Gramazio, Mafia Capitale: “Mai fatto nulla di concreto per Carminati e Buzzi”

L’ex consigliere regionale del Pdl, Luca Gramazio, nel corso della nuova udienza del processo di Mafia Capitale che lo vede imputato per associazione mafiosa, ha fatto una serie di dichiarazioni in merito ai suoi rapporti con Carminati e con Buzzi: "Con Salvatore Buzzi e Massimo Carminati ho solo millantato di essermi adoperato a loro favore. Volevo apparire più bravo"

“Massimo Carminati l’ho conosciuto al bar Vanni nella zona Prati a Roma, vicino la sede della Rai, qualche mese prima dell’incontro al bar Tuscolo del 19 novembre 2012. Mi fu presentato da Fabrizio Testa. Scambiammo poche parole e mi disse di salutargli mio padre Domenico”. E’ quanto dichiarato dall’ex consigliere regionale del Pdl, Luca Gramazio, nel corso della nuova udienza del processo a Mafia Capitale che lo vede imputato per associazione mafiosa. Gramazio si trova nel carcere di Rebibbia dal 4 giugno 2015.

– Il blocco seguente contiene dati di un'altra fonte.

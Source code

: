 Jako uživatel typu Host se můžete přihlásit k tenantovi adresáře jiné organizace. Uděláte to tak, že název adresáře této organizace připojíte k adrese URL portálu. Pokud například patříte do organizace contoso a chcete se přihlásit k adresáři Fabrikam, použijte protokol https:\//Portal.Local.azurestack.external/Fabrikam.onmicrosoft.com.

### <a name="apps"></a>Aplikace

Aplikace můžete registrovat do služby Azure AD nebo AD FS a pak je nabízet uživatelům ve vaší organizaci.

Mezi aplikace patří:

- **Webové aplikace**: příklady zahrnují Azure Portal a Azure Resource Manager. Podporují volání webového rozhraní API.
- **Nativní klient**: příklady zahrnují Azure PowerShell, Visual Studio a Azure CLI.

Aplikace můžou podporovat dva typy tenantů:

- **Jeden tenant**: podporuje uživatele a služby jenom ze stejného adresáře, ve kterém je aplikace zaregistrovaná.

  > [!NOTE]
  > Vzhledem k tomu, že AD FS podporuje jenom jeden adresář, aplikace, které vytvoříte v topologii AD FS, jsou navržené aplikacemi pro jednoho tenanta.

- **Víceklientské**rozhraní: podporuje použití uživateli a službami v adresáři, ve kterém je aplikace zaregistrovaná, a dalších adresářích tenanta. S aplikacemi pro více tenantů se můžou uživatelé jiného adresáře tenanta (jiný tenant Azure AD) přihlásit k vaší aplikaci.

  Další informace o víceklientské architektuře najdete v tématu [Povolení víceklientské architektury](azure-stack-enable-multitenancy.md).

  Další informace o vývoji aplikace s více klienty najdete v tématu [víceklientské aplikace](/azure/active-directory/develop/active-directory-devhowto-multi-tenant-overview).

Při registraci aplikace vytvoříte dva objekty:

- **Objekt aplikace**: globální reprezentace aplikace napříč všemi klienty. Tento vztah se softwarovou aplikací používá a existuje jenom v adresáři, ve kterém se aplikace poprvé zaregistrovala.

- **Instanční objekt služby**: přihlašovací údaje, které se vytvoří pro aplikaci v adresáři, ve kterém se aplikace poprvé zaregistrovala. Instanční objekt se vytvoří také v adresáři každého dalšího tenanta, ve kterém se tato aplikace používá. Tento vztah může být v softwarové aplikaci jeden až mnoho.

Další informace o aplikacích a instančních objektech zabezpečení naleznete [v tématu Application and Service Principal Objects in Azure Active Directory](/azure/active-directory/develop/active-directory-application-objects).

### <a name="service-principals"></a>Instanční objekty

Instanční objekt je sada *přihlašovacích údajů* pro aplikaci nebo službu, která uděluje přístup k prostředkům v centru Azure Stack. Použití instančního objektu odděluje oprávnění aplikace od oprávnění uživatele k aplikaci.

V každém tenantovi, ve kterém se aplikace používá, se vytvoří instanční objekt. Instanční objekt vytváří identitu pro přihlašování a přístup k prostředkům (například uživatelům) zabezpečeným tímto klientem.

“Sapevo chi era Carminati – ha aggiunto – sono della generazione poco dopo quella sua, so quello che è avvenuto negli anni ’70 in questo paese. Mio padre conosceva la famiglia di Carminati, ne parlava bene. Mi era stato detto che Carminati ora lavorava con le coop di Buzzi”.

E proprio in merito al rapporto con il ras delle coop romane, Gramazio, rispondendo alle domande del suo avvocato, Antonio Giambrone, ha detto di averlo ”conosciuto nel 2006 poi i rapporti si sono intensificati quando a cavallo dell’estate 2010 sono diventato capogruppo Pdl in Campidoglio, un ruolo che porta ad avere una interlocuzione più vasta. Dai tassisti ai costruttori, da Federalberghi a Confcommercio, avevo una interlocuzione con tutti, ho allargato il mio bagaglio di conoscenze”.

Gramazio nega anche la paternità dell’emendamento sulla manutenzione delle piste ciclabili, quello che, intercettato dalle cimici del Ros, rivendica come ”l’unico che ho fatto in cinque anni e che vorrei vendermi politicamente”. ”Unico emendamento? Ho detto una bugia – dice in aula Gramazio – dico che era un mio emendamento ma non era vero, era della giunta capitolina. Le piste ciclabili sono un argomento importante, per me come amministratore sarebbe stato doveroso occuparsi di piste ciclabili. Anzi era un atto che avrei voluto fare, anche prima”.

“Con Salvatore Buzzi e Massimo Carminati ho solo millantato di essermi adoperato a loro favore. Volevo apparire più bravo, ma non ho mai fatto nulla di concreto per loro. Con Buzzi e Carminati millantavo di aver fatto cose che poi non facevo. Si utilizza la millanteria per acquisire un consenso tra le persone, per apparire più bravi. Non avevo un problema di consenso elettorale con Buzzi, non era quello il mio bacino, e non ho mai contato sul consenso elettorale di Carminati”. Luca Gramazio, risponde così, incalzato dalle domande dei pm Luca Tescaroli e Giuseppe Cascini, nel corso del controesame durante l’udienza del maxiprocesso di Mafia Capitale. Citando alcune intercettazioni, l’accusa contesta a Gramazio jr un ”attivismo” rispetto alle richieste di Buzzi & co sul campo nomadi di Castel Romano che è in ‘rotta di collisione’ con quanto affermato stamattina da Gramazio.